Segment Open
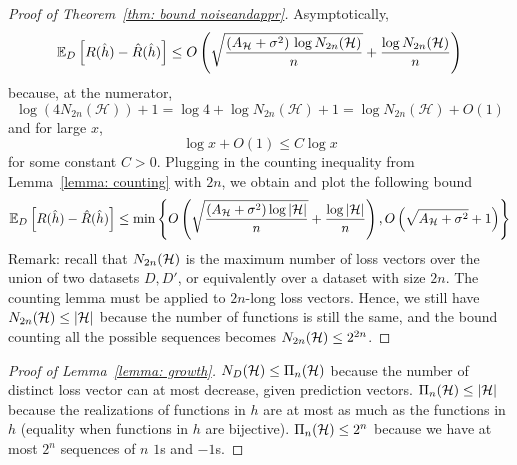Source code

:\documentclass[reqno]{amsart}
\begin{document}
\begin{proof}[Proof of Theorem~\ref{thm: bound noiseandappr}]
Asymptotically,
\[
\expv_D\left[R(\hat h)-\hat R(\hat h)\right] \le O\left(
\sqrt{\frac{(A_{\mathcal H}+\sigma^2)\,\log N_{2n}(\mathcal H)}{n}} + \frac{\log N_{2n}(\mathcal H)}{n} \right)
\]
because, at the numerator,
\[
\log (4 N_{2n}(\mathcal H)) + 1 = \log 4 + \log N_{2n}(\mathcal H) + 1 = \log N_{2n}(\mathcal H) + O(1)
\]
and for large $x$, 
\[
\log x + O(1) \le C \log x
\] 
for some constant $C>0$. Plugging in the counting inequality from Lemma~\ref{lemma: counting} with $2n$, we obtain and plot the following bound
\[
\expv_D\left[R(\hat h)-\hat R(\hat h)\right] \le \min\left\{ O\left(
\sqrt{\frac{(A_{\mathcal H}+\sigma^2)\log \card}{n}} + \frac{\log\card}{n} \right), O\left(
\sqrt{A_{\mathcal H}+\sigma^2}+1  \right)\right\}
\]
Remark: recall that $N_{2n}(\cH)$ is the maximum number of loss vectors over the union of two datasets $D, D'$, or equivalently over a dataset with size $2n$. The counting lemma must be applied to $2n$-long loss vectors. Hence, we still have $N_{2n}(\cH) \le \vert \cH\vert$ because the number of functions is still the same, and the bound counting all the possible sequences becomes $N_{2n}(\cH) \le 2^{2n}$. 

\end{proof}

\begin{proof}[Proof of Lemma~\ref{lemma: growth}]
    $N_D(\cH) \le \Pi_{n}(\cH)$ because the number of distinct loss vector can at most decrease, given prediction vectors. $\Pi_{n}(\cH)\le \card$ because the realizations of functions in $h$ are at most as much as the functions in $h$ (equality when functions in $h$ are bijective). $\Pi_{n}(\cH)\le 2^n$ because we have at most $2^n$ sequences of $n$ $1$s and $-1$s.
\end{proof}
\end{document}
Segment Closed
For this exercise, restate the material exactly and skip every picture.

SOLUTION
Source code

:\documentclass[reqno]{amsart}
\begin{document}
\begin{proof}[Proof of Theorem~\ref{thm: bound noiseandappr}]
Asymptotically,
\[
\expv_D\left[R(\hat h)-\hat R(\hat h)\right] \le O\left(
\sqrt{\frac{(A_{\mathcal H}+\sigma^2)\,\log N_{2n}(\mathcal H)}{n}} + \frac{\log N_{2n}(\mathcal H)}{n} \right)
\]
because, at the numerator,
\[
\log (4 N_{2n}(\mathcal H)) + 1 = \log 4 + \log N_{2n}(\mathcal H) + 1 = \log N_{2n}(\mathcal H) + O(1)
\]
and for large $x$, 
\[
\log x + O(1) \le C \log x
\] 
for some constant $C>0$. Plugging in the counting inequality from Lemma~\ref{lemma: counting} with $2n$, we obtain and plot the following bound
\[
\expv_D\left[R(\hat h)-\hat R(\hat h)\right] \le \min\left\{ O\left(
\sqrt{\frac{(A_{\mathcal H}+\sigma^2)\log \card}{n}} + \frac{\log\card}{n} \right), O\left(
\sqrt{A_{\mathcal H}+\sigma^2}+1  \right)\right\}
\]
Remark: recall that $N_{2n}(\cH)$ is the maximum number of loss vectors over the union of two datasets $D, D'$, or equivalently over a dataset with size $2n$. The counting lemma must be applied to $2n$-long loss vectors. Hence, we still have $N_{2n}(\cH) \le \vert \cH\vert$ because the number of functions is still the same, and the bound counting all the possible sequences becomes $N_{2n}(\cH) \le 2^{2n}$. 

\end{proof}

\begin{proof}[Proof of Lemma~\ref{lemma: growth}]
    $N_D(\cH) \le \Pi_{n}(\cH)$ because the number of distinct loss vector can at most decrease, given prediction vectors. $\Pi_{n}(\cH)\le \card$ because the realizations of functions in $h$ are at most as much as the functions in $h$ (equality when functions in $h$ are bijective). $\Pi_{n}(\cH)\le 2^n$ because we have at most $2^n$ sequences of $n$ $1$s and $-1$s.
\end{proof}
\end{document}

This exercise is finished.